Signed-off-by: Li Nan <linan122@xxxxxxxxxx>
---
drivers/md/raid10.c | 10 ++++++++--
1 file changed, 8 insertions(+), 2 deletions(-)

diff --git a/drivers/md/raid10.c b/drivers/md/raid10.c
index 5105273f60e9..6d9025089455 100644
--- a/drivers/md/raid10.c
+++ b/drivers/md/raid10.c
@@ -2551,7 +2551,7 @@ static void fix_recovery_read_error(struct r10bio *r10_bio)

while (sectors) {
int s = sectors;
- struct md_rdev *rdev;
+ struct md_rdev *rdev, *repl;
sector_t addr;
int ok;

@@ -2559,6 +2559,7 @@ static void fix_recovery_read_error(struct r10bio *r10_bio)
s = PAGE_SIZE >> 9;

rdev = conf->mirrors[dr].rdev;
+ repl = conf->mirrors[dw].replacement;
addr = r10_bio->devs[0].addr + sect,
ok = sync_page_io(rdev,
addr,
@@ -2580,6 +2581,9 @@ static void fix_recovery_read_error(struct r10bio *r10_bio)
set_bit(MD_RECOVERY_NEEDED,
&rdev->mddev->recovery);
}
+ if (repl && !sync_page_io(repl, addr, s << 9,
+ pages[idx], REQ_OP_WRITE, false))
+ md_error(mddev, repl);
}
if (!ok) {
/* We don't worry if we cannot set a bad block -
@@ -2592,7 +2596,9 @@ static void fix_recovery_read_error(struct r10bio *r10_bio)
/* need bad block on destination too */
rdev = conf->mirrors[dw].rdev;
addr = r10_bio->devs[1].addr + sect;
- if (!rdev_set_badblocks(rdev, addr, s, 0)) {
+ if (!rdev_set_badblocks(rdev, addr, s, 0) ||
+ (repl &&
+ !rdev_set_badblocks(repl, addr, s, 0))) {

Do we really want this in the if () statement? Shall we always set
badblock on both rdev and repl?

I think this is wrong to set repl badblocks inside this, because if
setting badblocks for rdev failed, repl is still not handled.

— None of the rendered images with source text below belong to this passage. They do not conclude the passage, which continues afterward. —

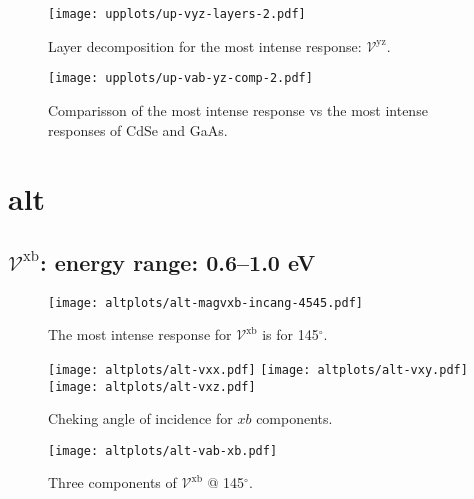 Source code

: \documentclass{article}
\let\Oldsection\section
\renewcommand{\section}{\FloatBarrier\Oldsection}
\let\Oldsubsection\subsection
\renewcommand{\subsection}{\FloatBarrier\Oldsubsection}
\begin{document}
\begin{figure}[ht]
    \centering
    \texttt{[image: upplots/up-vyz-layers-2.pdf]}
    \caption{Layer decomposition for the most intense response:
    $\mathcal{V}^{\mathrm{yz}}$.}
    \label{fig:up-lay2}
\end{figure}

\begin{figure}[ht]
    \centering
    \texttt{[image: upplots/up-vab-yz-comp-2.pdf]}
    \caption{Comparisson of the most intense response vs the most intense
    responses of CdSe and GaAs.}
    \label{fig:up-comp2}
\end{figure}




\section{alt} %
\label{sec:alt}

\subsection{$\mathcal{V}^{\mathrm{xb}} $: energy range: 0.6--1.0 eV }
\begin{figure}[h!]
    \centering
    \texttt{[image: altplots/alt-magvxb-incang-4545.pdf]}
    \caption{The most intense response for $\mathcal{V}^{\mathrm{xb}} $ is for 
    145$^{\circ}$.}
    \label{fig:alt-magvxbincang1}
\end{figure}
\begin{figure}[h!]
    \centering
    \texttt{[image: altplots/alt-vxx.pdf]}
    \texttt{[image: altplots/alt-vxy.pdf]}\\
    \texttt{[image: altplots/alt-vxz.pdf]}
    \caption{Cheking angle of incidence for $xb$ components.}
    \label{fig:alt-xbangcomp}
\end{figure}
\begin{figure}[t!]
    \centering
    \texttt{[image: altplots/alt-vab-xb.pdf]}
    \caption{Three components of $\mathcal{V}^{\mathrm{xb}} $ @ 145$^{\circ}$.}
    \label{fig:alt-vxb1}
\end{figure}
\end{document}
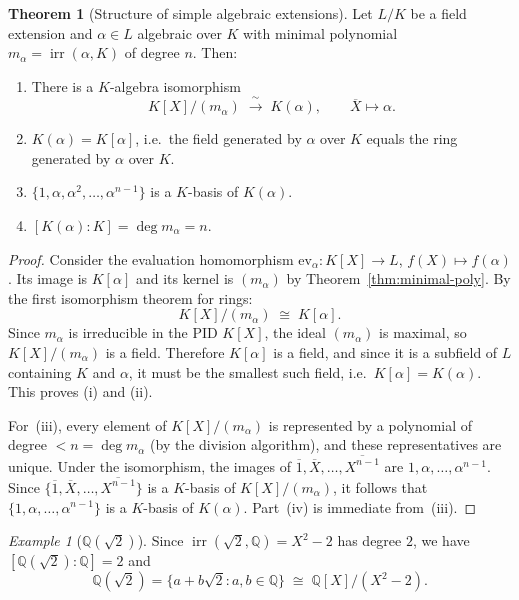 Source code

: \documentclass[12pt,a4paper,openany]{book}
\theoremstyle{definition}
\newtheorem{theorem}{Theorem}[chapter]
\theoremstyle{remark}
\newtheorem{example}{Example}[chapter]
\newcommand{\Q}{\mathbb{Q}}
\renewcommand{\deg}{\operatorname{deg}}
\DeclareMathOperator{\irr}{irr}
\begin{document}
\begin{theorem}[Structure of simple algebraic extensions]
\label{thm:simple-extension-structure}
Let $L/K$ be a field extension and $\alpha \in L$ algebraic over $K$
with minimal polynomial $m_\alpha = \irr(\alpha, K)$ of degree $n$.
Then:
\begin{enumerate}[label=(\roman*)]
  \item There is a $K$-algebra isomorphism
    \[
      K[X]/(m_\alpha) \;\xrightarrow{\;\sim\;}\; K(\alpha),
      \qquad \overline{X} \longmapsto \alpha.
    \]
  \item $K(\alpha) = K[\alpha]$, i.e.\ the field generated by
    $\alpha$ over $K$ equals the ring generated by $\alpha$ over $K$.
  \item $\{1, \alpha, \alpha^2, \dots, \alpha^{n-1}\}$ is a
    $K$-basis of $K(\alpha)$.
  \item $[K(\alpha) : K] = \deg m_\alpha = n$.
\end{enumerate}
\end{theorem}

\begin{proof}
Consider the evaluation homomorphism
$\mathrm{ev}_\alpha \colon K[X] \to L$, $f(X) \mapsto f(\alpha)$.
Its image is $K[\alpha]$ and its kernel is $(m_\alpha)$ by
Theorem~\ref{thm:minimal-poly}. By the first isomorphism theorem
for rings:
\[
  K[X]/(m_\alpha) \;\cong\; K[\alpha].
\]
Since $m_\alpha$ is irreducible in the PID $K[X]$, the ideal
$(m_\alpha)$ is maximal, so $K[X]/(m_\alpha)$ is a field. Therefore
$K[\alpha]$ is a field, and since it is a subfield of $L$ containing
$K$ and $\alpha$, it must be the smallest such field, i.e.\
$K[\alpha] = K(\alpha)$. This proves (i) and (ii).

For~(iii), every element of $K[X]/(m_\alpha)$ is represented by a
polynomial of degree $< n = \deg m_\alpha$ (by the division algorithm),
and these representatives are unique. Under the isomorphism, the
images of $\overline{1}, \overline{X}, \dots, \overline{X^{n-1}}$ are
$1, \alpha, \dots, \alpha^{n-1}$. Since
$\{\overline{1}, \overline{X}, \dots, \overline{X^{n-1}}\}$ is a
$K$-basis of $K[X]/(m_\alpha)$, it follows that
$\{1, \alpha, \dots, \alpha^{n-1}\}$ is a $K$-basis of $K(\alpha)$.
Part~(iv) is immediate from~(iii).
\end{proof}

\begin{example}[$\Q(\sqrt{2})$]
\label{ex:Q-sqrt2}
\index{Q(sqrt2)@$\Q(\sqrt{2})$}
Since $\irr(\sqrt{2}, \Q) = X^2 - 2$ has degree $2$, we have
$[\Q(\sqrt{2}):\Q] = 2$ and
\[
  \Q(\sqrt{2}) = \{ a + b\sqrt{2} : a, b \in \Q \}
  \;\cong\; \Q[X]/(X^2 - 2).
\]
\end{example}
\end{document}
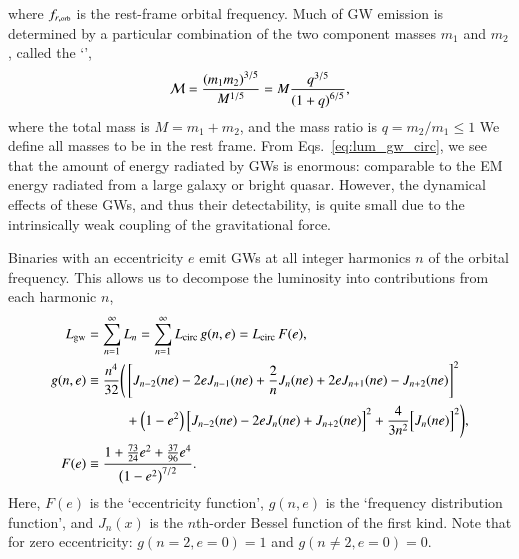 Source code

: \documentclass[onecolumn,authoryear]{els-mrw}
\begin{document}
where $\frstorb$ is the rest-frame orbital frequency.  Much of GW emission is determined by a particular combination of the two component masses $m_1$ and $m_2$, called the `',
\begin{align}
    \label{eq:chirp_mass}
    \mathcal{M} = \frac{\left(m_1 m_2\right)^{3/5}}{M^{1/5}} = M \frac{q^{3/5}}{\left(1 + q\right)^{6/5}},
\end{align}
where the total mass is $M = m_1 + m_2$, and the mass ratio is $q = m_2/m_1 \leq 1$  We define all masses to be in the rest frame.  From Eqs.~\ref{eq:lum_gw_circ}, we see that the amount of energy radiated by GWs is enormous: comparable to the EM energy radiated from a large galaxy or bright quasar.  However, the dynamical effects of these GWs, and thus their detectability, is quite small due to the intrinsically weak coupling of the gravitational force.

Binaries with an eccentricity $e$ emit GWs at all integer harmonics $n$ of the orbital frequency.  This allows us to decompose the luminosity into contributions from each harmonic $n$,
\begin{subequations}
\begin{align}
    \lumgw & = \sum_{n=1}^\infty L_n = \sum_{n=1}^\infty \lgwcirc \, g(n,e) = \lgwcirc \, F(e), \\
    g(n,e) & \equiv \frac{n^4}{32} \Biggl(
        \begin{aligned}[t]
            & \left[ J_{n-2}(ne) - 2eJ_{n-1}(ne) + \frac{2}{n} J_n (ne) + 2e J_{n+1} (ne) - J_{n+2} (ne) \vphantom{\frac{2}{n}}\right]^2 \\
            & + \left(1-e^2\right) \Bigl[J_{n-2}(ne) - 2eJ_n(ne) + J_{n+2}(ne)\Bigr]^2 + \frac{4}{3n^2}\Bigl[J_n(ne)\Bigr]^2 \Biggr),
        \end{aligned} \\
    F(e) & \equiv \frac{1 + \frac{73}{24} e^2 + \frac{37}{96} e^4}{\left( 1 - e^2\right)^{7/2}}.
\end{align}
\end{subequations}
Here, $F(e)$ is the `eccentricity function', $g(n,e)$ is the `frequency distribution function', and $J_n(x)$ is the $n$th-order Bessel function of the first kind.  Note that for zero eccentricity: $g(n\!=\!2,e\!=\!0) = 1$ and $g(n\!\neq\!2, e\!=\!0) = 0$.
\end{document}
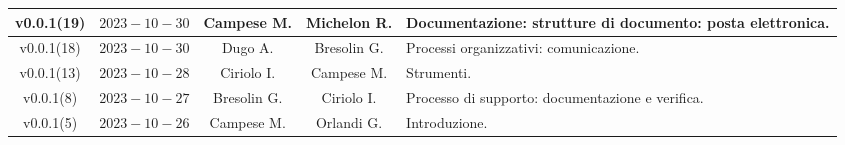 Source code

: {\begin{xltabular}{\textwidth}{c|c|c|c|X}
\hline
v0.0.1(19) & $2023-10-30$ & Campese M. & Michelon R. & Documentazione: strutture di documento: posta elettronica.\\
\hline
v0.0.1(18) & $2023-10-30$ & Dugo A. & Bresolin G. & Processi organizzativi: comunicazione.\\
\hline
v0.0.1(13) & $2023-10-28$ & Ciriolo I. & Campese M. & Strumenti.\\
\hline
v0.0.1(8) & $2023-10-27$ & Bresolin G. & Ciriolo I. & Processo di supporto: documentazione e verifica.\\
\hline
v0.0.1(5) & $2023-10-26$ & Campese M. & Orlandi G. &  Introduzione.\\

\end{xltabular}} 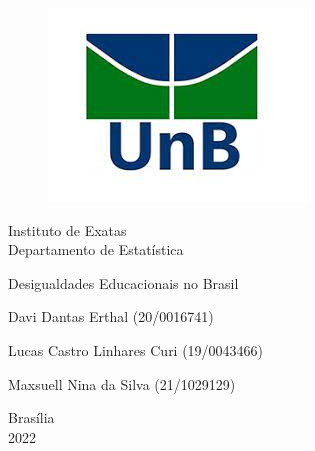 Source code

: \documentclass[a4paper, 12pt]{article} %
\begin{document}
\begin{titlepage}
\center

\begin{figure}[H]
\cantering
\center
\includegraphics[scale=1]{figuras/unb1.jpg}
\end{figure}
\large
Instituto de Exatas\\
Departamento de Estatística\\

\vspace{3cm}

{\fontsize{16}{18}\selectfont Desigualdades Educacionais no Brasil
}\\[0.4cm]

\vspace{3cm}

Davi Dantas Erthal (20/0016741)

Lucas Castro Linhares Curi (19/0043466)

Maxsuell Nina da Silva (21/1029129)




\vspace{3cm}




Brasília\\
2022

\vfill
\end{titlepage}




\end{document}
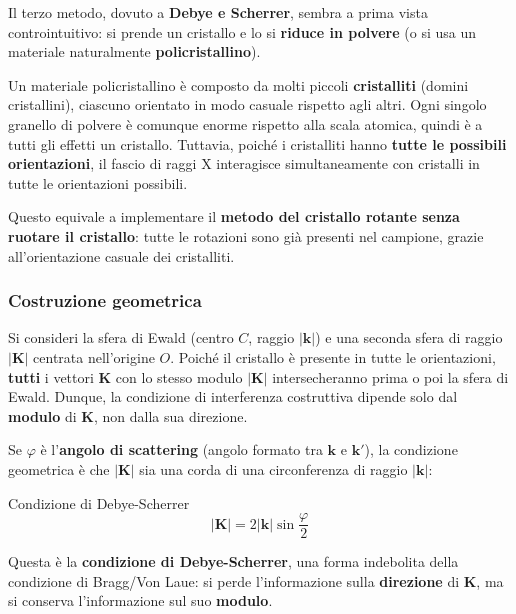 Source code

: Il terzo metodo, dovuto a \textbf{Debye e Scherrer}, sembra a prima vista controintuitivo: si prende un cristallo e lo si \textbf{riduce in polvere} (o si usa un materiale naturalmente \textbf{policristallino}).

Un materiale policristallino è composto da molti piccoli \textbf{cristalliti} (domini cristallini), ciascuno orientato in modo casuale rispetto agli altri. Ogni singolo granello di polvere è comunque enorme rispetto alla scala atomica, quindi è a tutti gli effetti un cristallo. Tuttavia, poiché i cristalliti hanno \textbf{tutte le possibili orientazioni}, il fascio di raggi X interagisce simultaneamente con cristalli in tutte le orientazioni possibili.

Questo equivale a implementare il \textbf{metodo del cristallo rotante senza ruotare il cristallo}: tutte le rotazioni sono già presenti nel campione, grazie all'orientazione casuale dei cristalliti.

\subsubsection*{Costruzione geometrica}

Si consideri la sfera di Ewald (centro $C$, raggio $|\mathbf{k}|$) e una seconda sfera di raggio $|\mathbf{K}|$ centrata nell'origine $O$. Poiché il cristallo è presente in tutte le orientazioni, \textbf{tutti} i vettori $\mathbf{K}$ con lo stesso modulo $|\mathbf{K}|$ intersecheranno prima o poi la sfera di Ewald. Dunque, la condizione di interferenza costruttiva dipende solo dal \textbf{modulo} di $\mathbf{K}$, non dalla sua direzione.

Se $\varphi$ è l'\textbf{angolo di scattering} (angolo formato tra $\mathbf{k}$ e $\mathbf{k}'$), la condizione geometrica è che $|\mathbf{K}|$ sia una corda di una circonferenza di raggio $|\mathbf{k}|$:

\begin{equazione}{Condizione di Debye-Scherrer}
\begin{equation}
|\mathbf{K}| = 2|\mathbf{k}|\sin\frac{\varphi}{2}
\end{equation}
\end{equazione}

Questa è la \textbf{condizione di Debye-Scherrer}, una forma indebolita della condizione di Bragg/Von Laue: si perde l'informazione sulla \textbf{direzione} di $\mathbf{K}$, ma si conserva l'informazione sul suo \textbf{modulo}.

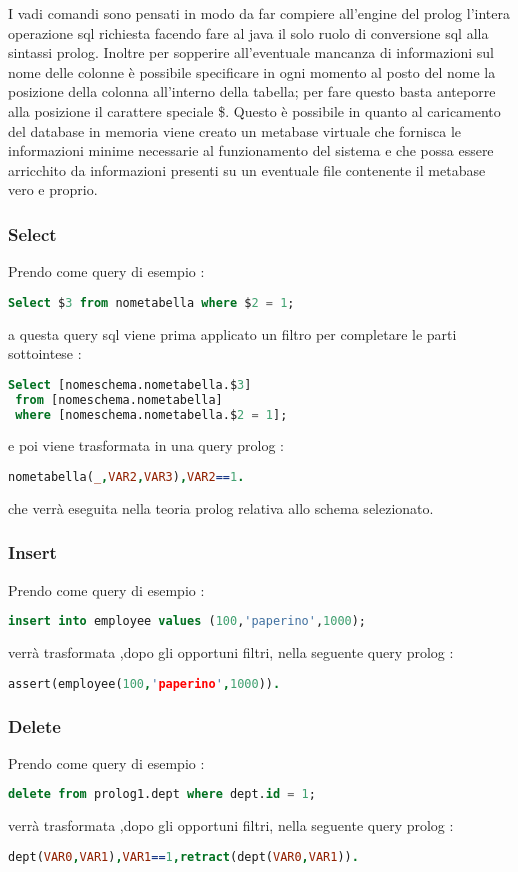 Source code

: I vadi comandi sono pensati in modo da far compiere all'engine del prolog l'intera operazione sql richiesta facendo fare al java il solo ruolo di conversione sql alla sintassi prolog. Inoltre per sopperire all'eventuale mancanza di informazioni sul nome delle colonne è possibile specificare in ogni momento al posto del nome la posizione della colonna all'interno della tabella; per fare questo basta anteporre alla posizione il carattere speciale {\$}. Questo è possibile in quanto al caricamento del database in memoria viene creato un metabase virtuale che fornisca le informazioni minime necessarie al funzionamento del sistema e che possa essere arricchito da informazioni presenti su un eventuale file contenente il metabase vero e proprio. 

\subsubsection{Select}
Prendo come query di esempio : 
\begin{lstlisting}[language=Sql]
 Select $3 from nometabella where $2 = 1;
\end{lstlisting}
a questa query sql viene prima applicato un filtro per completare le parti sottointese : 
\begin{lstlisting}[language=Sql]
 Select [nomeschema.nometabella.$3] 
 from [nomeschema.nometabella] 
 where [nomeschema.nometabella.$2 = 1];
\end{lstlisting}
e poi viene trasformata in una query prolog : 
\begin{lstlisting}[language=Prolog]
 nometabella(_,VAR2,VAR3),VAR2==1.
\end{lstlisting}
che verrà eseguita nella teoria prolog relativa allo schema selezionato. 

\subsubsection{Insert}
Prendo come query di esempio : 
\begin{lstlisting}[language=Sql]
 insert into employee values (100,'paperino',1000);
\end{lstlisting}
verrà trasformata ,dopo gli opportuni filtri, nella seguente query prolog : 
\begin{lstlisting}[language=Prolog]
 assert(employee(100,'paperino',1000)).
\end{lstlisting}

\subsubsection{Delete}
Prendo come query di esempio : 
\begin{lstlisting}[language=Sql]
 delete from prolog1.dept where dept.id = 1;
\end{lstlisting}
verrà trasformata ,dopo gli opportuni filtri, nella seguente query prolog : 
\begin{lstlisting}[language=Prolog]
 dept(VAR0,VAR1),VAR1==1,retract(dept(VAR0,VAR1)).
\end{lstlisting}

By the way, I think it's better to at least try to read from all
possible copies before setting badblocks for repl.

Thanks,
Kuai

Thanks,
Song

/* just abort the recovery */
pr_notice("md/raid10:%s: recovery aborted due to read error\n",
mdname(mddev));
--
2.39.2

.